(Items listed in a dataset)
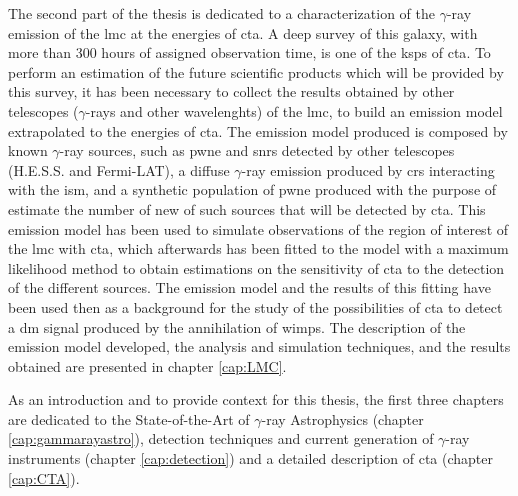\documentclass[main.tex]{subfiles}
\begin{document}
The second part of the thesis is dedicated to a characterization of the $\gamma$-ray emission of the \gls{lmc} at the energies of \gls{cta}. A deep survey of this galaxy, with more than 300 hours of assigned observation time, is one of the \glspl{ksp} of \gls{cta}. To perform an estimation of the future scientific products which will be provided by this survey, it has been necessary to collect the results obtained by other telescopes ($\gamma$-rays and other wavelenghts) of the \gls{lmc}, to build an emission model extrapolated to the energies of \gls{cta}. The emission model produced is composed by known $\gamma$-ray sources, such as \gls{pwne} and \glspl{snr} detected by other telescopes (H.E.S.S. and Fermi-LAT), a diffuse $\gamma$-ray emission produced by \glspl{cr} interacting with the \gls{ism}, and a synthetic population of \gls{pwne} produced with the purpose of estimate the number of new of such sources that will be detected by \gls{cta}. This emission model has been used to simulate observations of the region of interest of the \gls{lmc} with \gls{cta}, which afterwards has been fitted to the model with a maximum likelihood method to obtain estimations on the sensitivity of \gls{cta} to the detection of the different sources. The emission model and the results of this fitting have been used then as a background for the study of the possibilities of \gls{cta} to detect a \gls{dm} signal produced by the annihilation of \glspl{wimp}. The description of the emission model developed, the analysis and simulation techniques, and the results obtained are presented in chapter \ref{cap:LMC}.

As an introduction and to provide context for this thesis, the first three chapters are dedicated to the State-of-the-Art of $\gamma$-ray Astrophysics (chapter \ref{cap:gammarayastro}), detection techniques and current generation of $\gamma$-ray instruments (chapter \ref{cap:detection}) and a detailed description of \gls{cta} (chapter \ref{cap:CTA}).
\end{document}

* What you are asked to do *
Please write out all the entries above again exactly as they appear, skipping any images.

* Exercise result *
\documentclass[main.tex]{subfiles}
\begin{document}
The second part of the thesis is dedicated to a characterization of the $\gamma$-ray emission of the \gls{lmc} at the energies of \gls{cta}. A deep survey of this galaxy, with more than 300 hours of assigned observation time, is one of the \glspl{ksp} of \gls{cta}. To perform an estimation of the future scientific products which will be provided by this survey, it has been necessary to collect the results obtained by other telescopes ($\gamma$-rays and other wavelenghts) of the \gls{lmc}, to build an emission model extrapolated to the energies of \gls{cta}. The emission model produced is composed by known $\gamma$-ray sources, such as \gls{pwne} and \glspl{snr} detected by other telescopes (H.E.S.S. and Fermi-LAT), a diffuse $\gamma$-ray emission produced by \glspl{cr} interacting with the \gls{ism}, and a synthetic population of \gls{pwne} produced with the purpose of estimate the number of new of such sources that will be detected by \gls{cta}. This emission model has been used to simulate observations of the region of interest of the \gls{lmc} with \gls{cta}, which afterwards has been fitted to the model with a maximum likelihood method to obtain estimations on the sensitivity of \gls{cta} to the detection of the different sources. The emission model and the results of this fitting have been used then as a background for the study of the possibilities of \gls{cta} to detect a \gls{dm} signal produced by the annihilation of \glspl{wimp}. The description of the emission model developed, the analysis and simulation techniques, and the results obtained are presented in chapter \ref{cap:LMC}.

As an introduction and to provide context for this thesis, the first three chapters are dedicated to the State-of-the-Art of $\gamma$-ray Astrophysics (chapter \ref{cap:gammarayastro}), detection techniques and current generation of $\gamma$-ray instruments (chapter \ref{cap:detection}) and a detailed description of \gls{cta} (chapter \ref{cap:CTA}).
\end{document}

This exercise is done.